WHAT YOU SHOULD DO:
All of the data must be output exactly, with every picture left out.

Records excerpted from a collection

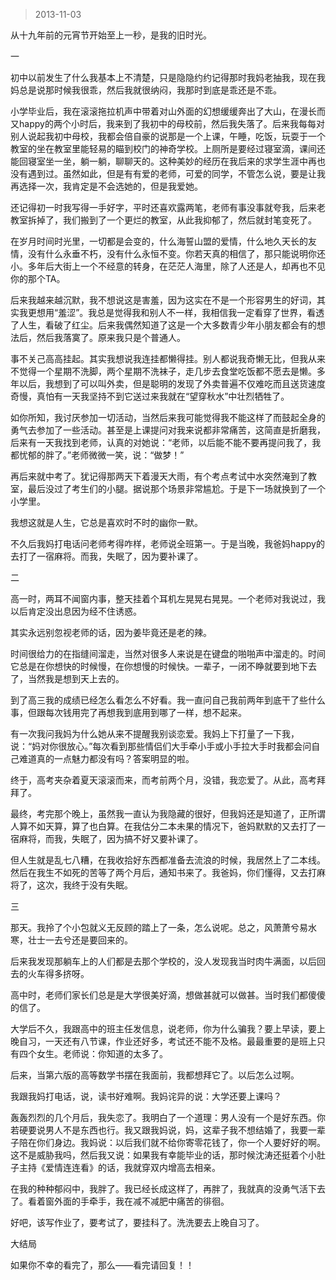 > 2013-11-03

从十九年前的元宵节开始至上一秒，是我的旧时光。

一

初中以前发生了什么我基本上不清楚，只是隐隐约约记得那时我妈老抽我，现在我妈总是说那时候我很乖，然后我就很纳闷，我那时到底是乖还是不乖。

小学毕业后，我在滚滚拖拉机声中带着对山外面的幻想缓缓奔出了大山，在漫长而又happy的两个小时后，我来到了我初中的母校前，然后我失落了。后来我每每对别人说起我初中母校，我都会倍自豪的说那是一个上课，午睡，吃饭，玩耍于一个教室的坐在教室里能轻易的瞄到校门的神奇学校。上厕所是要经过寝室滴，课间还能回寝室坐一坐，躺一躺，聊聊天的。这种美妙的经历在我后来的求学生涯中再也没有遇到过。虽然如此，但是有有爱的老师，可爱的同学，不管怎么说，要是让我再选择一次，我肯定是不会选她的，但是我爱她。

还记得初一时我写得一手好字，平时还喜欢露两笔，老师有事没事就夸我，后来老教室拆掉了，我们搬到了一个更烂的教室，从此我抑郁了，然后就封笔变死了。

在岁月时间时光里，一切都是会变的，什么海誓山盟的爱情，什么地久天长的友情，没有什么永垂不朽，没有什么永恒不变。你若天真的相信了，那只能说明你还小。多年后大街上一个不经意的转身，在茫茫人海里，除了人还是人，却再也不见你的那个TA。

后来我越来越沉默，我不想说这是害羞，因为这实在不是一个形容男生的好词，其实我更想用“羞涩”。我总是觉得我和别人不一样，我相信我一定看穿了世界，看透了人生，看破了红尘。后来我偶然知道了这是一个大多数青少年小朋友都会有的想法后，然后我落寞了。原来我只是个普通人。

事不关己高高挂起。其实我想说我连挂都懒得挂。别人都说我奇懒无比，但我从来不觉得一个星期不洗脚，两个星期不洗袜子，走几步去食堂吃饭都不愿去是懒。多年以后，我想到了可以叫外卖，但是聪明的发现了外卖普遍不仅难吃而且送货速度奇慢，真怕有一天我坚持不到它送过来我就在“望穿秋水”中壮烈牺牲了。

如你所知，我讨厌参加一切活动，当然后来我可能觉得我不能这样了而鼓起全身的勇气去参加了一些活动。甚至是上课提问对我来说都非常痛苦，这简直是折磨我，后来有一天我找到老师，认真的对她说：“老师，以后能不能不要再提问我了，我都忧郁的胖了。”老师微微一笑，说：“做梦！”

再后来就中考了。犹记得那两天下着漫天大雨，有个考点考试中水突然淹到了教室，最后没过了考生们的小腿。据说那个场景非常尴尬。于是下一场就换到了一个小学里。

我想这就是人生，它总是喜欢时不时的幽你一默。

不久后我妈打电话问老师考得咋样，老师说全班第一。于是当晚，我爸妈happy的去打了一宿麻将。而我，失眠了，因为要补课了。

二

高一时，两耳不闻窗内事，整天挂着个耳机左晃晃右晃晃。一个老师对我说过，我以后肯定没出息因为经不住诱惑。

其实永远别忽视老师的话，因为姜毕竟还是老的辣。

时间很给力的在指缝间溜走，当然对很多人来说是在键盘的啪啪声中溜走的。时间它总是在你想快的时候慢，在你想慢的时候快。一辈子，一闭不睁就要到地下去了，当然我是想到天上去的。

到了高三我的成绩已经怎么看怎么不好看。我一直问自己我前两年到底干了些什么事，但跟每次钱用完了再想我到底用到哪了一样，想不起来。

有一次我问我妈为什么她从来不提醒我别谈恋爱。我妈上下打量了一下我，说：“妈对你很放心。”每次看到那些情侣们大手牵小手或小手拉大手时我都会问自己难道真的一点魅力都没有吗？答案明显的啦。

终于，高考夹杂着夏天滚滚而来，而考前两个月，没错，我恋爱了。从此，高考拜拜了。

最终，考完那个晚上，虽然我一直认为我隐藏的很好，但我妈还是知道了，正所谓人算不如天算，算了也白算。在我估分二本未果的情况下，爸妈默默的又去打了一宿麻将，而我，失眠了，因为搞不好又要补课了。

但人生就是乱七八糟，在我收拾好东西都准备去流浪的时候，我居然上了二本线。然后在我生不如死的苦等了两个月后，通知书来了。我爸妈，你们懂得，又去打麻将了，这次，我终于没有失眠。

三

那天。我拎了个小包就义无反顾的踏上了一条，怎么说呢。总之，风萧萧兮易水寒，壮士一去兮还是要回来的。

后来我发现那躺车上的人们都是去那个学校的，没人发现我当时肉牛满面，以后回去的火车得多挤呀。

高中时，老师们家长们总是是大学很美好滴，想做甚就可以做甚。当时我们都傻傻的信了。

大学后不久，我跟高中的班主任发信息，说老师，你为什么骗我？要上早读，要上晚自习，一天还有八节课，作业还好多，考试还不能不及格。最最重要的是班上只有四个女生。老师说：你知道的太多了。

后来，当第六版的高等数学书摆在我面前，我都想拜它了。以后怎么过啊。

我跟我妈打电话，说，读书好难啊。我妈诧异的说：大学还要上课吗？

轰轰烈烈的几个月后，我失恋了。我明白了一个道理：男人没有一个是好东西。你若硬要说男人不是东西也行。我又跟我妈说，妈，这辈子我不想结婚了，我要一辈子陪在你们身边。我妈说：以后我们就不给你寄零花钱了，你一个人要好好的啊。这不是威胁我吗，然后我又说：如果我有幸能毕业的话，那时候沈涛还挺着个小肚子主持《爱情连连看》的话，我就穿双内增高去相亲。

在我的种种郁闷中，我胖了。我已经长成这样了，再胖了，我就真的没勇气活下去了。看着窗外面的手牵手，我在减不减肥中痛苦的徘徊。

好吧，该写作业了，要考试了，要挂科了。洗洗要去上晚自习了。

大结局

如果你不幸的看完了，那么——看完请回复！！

RESPONSE BOX:
 > 2013-11-03

从十九年前的元宵节开始至上一秒，是我的旧时光。

一

初中以前发生了什么我基本上不清楚，只是隐隐约约记得那时我妈老抽我，现在我妈总是说那时候我很乖，然后我就很纳闷，我那时到底是乖还是不乖。

小学毕业后，我在滚滚拖拉机声中带着对山外面的幻想缓缓奔出了大山，在漫长而又happy的两个小时后，我来到了我初中的母校前，然后我失落了。后来我每每对别人说起我初中母校，我都会倍自豪的说那是一个上课，午睡，吃饭，玩耍于一个教室的坐在教室里能轻易的瞄到校门的神奇学校。上厕所是要经过寝室滴，课间还能回寝室坐一坐，躺一躺，聊聊天的。这种美妙的经历在我后来的求学生涯中再也没有遇到过。虽然如此，但是有有爱的老师，可爱的同学，不管怎么说，要是让我再选择一次，我肯定是不会选她的，但是我爱她。

还记得初一时我写得一手好字，平时还喜欢露两笔，老师有事没事就夸我，后来老教室拆掉了，我们搬到了一个更烂的教室，从此我抑郁了，然后就封笔变死了。

在岁月时间时光里，一切都是会变的，什么海誓山盟的爱情，什么地久天长的友情，没有什么永垂不朽，没有什么永恒不变。你若天真的相信了，那只能说明你还小。多年后大街上一个不经意的转身，在茫茫人海里，除了人还是人，却再也不见你的那个TA。

后来我越来越沉默，我不想说这是害羞，因为这实在不是一个形容男生的好词，其实我更想用“羞涩”。我总是觉得我和别人不一样，我相信我一定看穿了世界，看透了人生，看破了红尘。后来我偶然知道了这是一个大多数青少年小朋友都会有的想法后，然后我落寞了。原来我只是个普通人。

事不关己高高挂起。其实我想说我连挂都懒得挂。别人都说我奇懒无比，但我从来不觉得一个星期不洗脚，两个星期不洗袜子，走几步去食堂吃饭都不愿去是懒。多年以后，我想到了可以叫外卖，但是聪明的发现了外卖普遍不仅难吃而且送货速度奇慢，真怕有一天我坚持不到它送过来我就在“望穿秋水”中壮烈牺牲了。

如你所知，我讨厌参加一切活动，当然后来我可能觉得我不能这样了而鼓起全身的勇气去参加了一些活动。甚至是上课提问对我来说都非常痛苦，这简直是折磨我，后来有一天我找到老师，认真的对她说：“老师，以后能不能不要再提问我了，我都忧郁的胖了。”老师微微一笑，说：“做梦！”

再后来就中考了。犹记得那两天下着漫天大雨，有个考点考试中水突然淹到了教室，最后没过了考生们的小腿。据说那个场景非常尴尬。于是下一场就换到了一个小学里。

我想这就是人生，它总是喜欢时不时的幽你一默。

不久后我妈打电话问老师考得咋样，老师说全班第一。于是当晚，我爸妈happy的去打了一宿麻将。而我，失眠了，因为要补课了。

二

高一时，两耳不闻窗内事，整天挂着个耳机左晃晃右晃晃。一个老师对我说过，我以后肯定没出息因为经不住诱惑。

其实永远别忽视老师的话，因为姜毕竟还是老的辣。

时间很给力的在指缝间溜走，当然对很多人来说是在键盘的啪啪声中溜走的。时间它总是在你想快的时候慢，在你想慢的时候快。一辈子，一闭不睁就要到地下去了，当然我是想到天上去的。

到了高三我的成绩已经怎么看怎么不好看。我一直问自己我前两年到底干了些什么事，但跟每次钱用完了再想我到底用到哪了一样，想不起来。

有一次我问我妈为什么她从来不提醒我别谈恋爱。我妈上下打量了一下我，说：“妈对你很放心。”每次看到那些情侣们大手牵小手或小手拉大手时我都会问自己难道真的一点魅力都没有吗？答案明显的啦。

终于，高考夹杂着夏天滚滚而来，而考前两个月，没错，我恋爱了。从此，高考拜拜了。

最终，考完那个晚上，虽然我一直认为我隐藏的很好，但我妈还是知道了，正所谓人算不如天算，算了也白算。在我估分二本未果的情况下，爸妈默默的又去打了一宿麻将，而我，失眠了，因为搞不好又要补课了。

但人生就是乱七八糟，在我收拾好东西都准备去流浪的时候，我居然上了二本线。然后在我生不如死的苦等了两个月后，通知书来了。我爸妈，你们懂得，又去打麻将了，这次，我终于没有失眠。

三

那天。我拎了个小包就义无反顾的踏上了一条，怎么说呢。总之，风萧萧兮易水寒，壮士一去兮还是要回来的。

后来我发现那躺车上的人们都是去那个学校的，没人发现我当时肉牛满面，以后回去的火车得多挤呀。

高中时，老师们家长们总是是大学很美好滴，想做甚就可以做甚。当时我们都傻傻的信了。

大学后不久，我跟高中的班主任发信息，说老师，你为什么骗我？要上早读，要上晚自习，一天还有八节课，作业还好多，考试还不能不及格。最最重要的是班上只有四个女生。老师说：你知道的太多了。

后来，当第六版的高等数学书摆在我面前，我都想拜它了。以后怎么过啊。

我跟我妈打电话，说，读书好难啊。我妈诧异的说：大学还要上课吗？

轰轰烈烈的几个月后，我失恋了。我明白了一个道理：男人没有一个是好东西。你若硬要说男人不是东西也行。我又跟我妈说，妈，这辈子我不想结婚了，我要一辈子陪在你们身边。我妈说：以后我们就不给你寄零花钱了，你一个人要好好的啊。这不是威胁我吗，然后我又说：如果我有幸能毕业的话，那时候沈涛还挺着个小肚子主持《爱情连连看》的话，我就穿双内增高去相亲。

在我的种种郁闷中，我胖了。我已经长成这样了，再胖了，我就真的没勇气活下去了。看着窗外面的手牵手，我在减不减肥中痛苦的徘徊。

好吧，该写作业了，要考试了，要挂科了。洗洗要去上晚自习了。

大结局

如果你不幸的看完了，那么——看完请回复！！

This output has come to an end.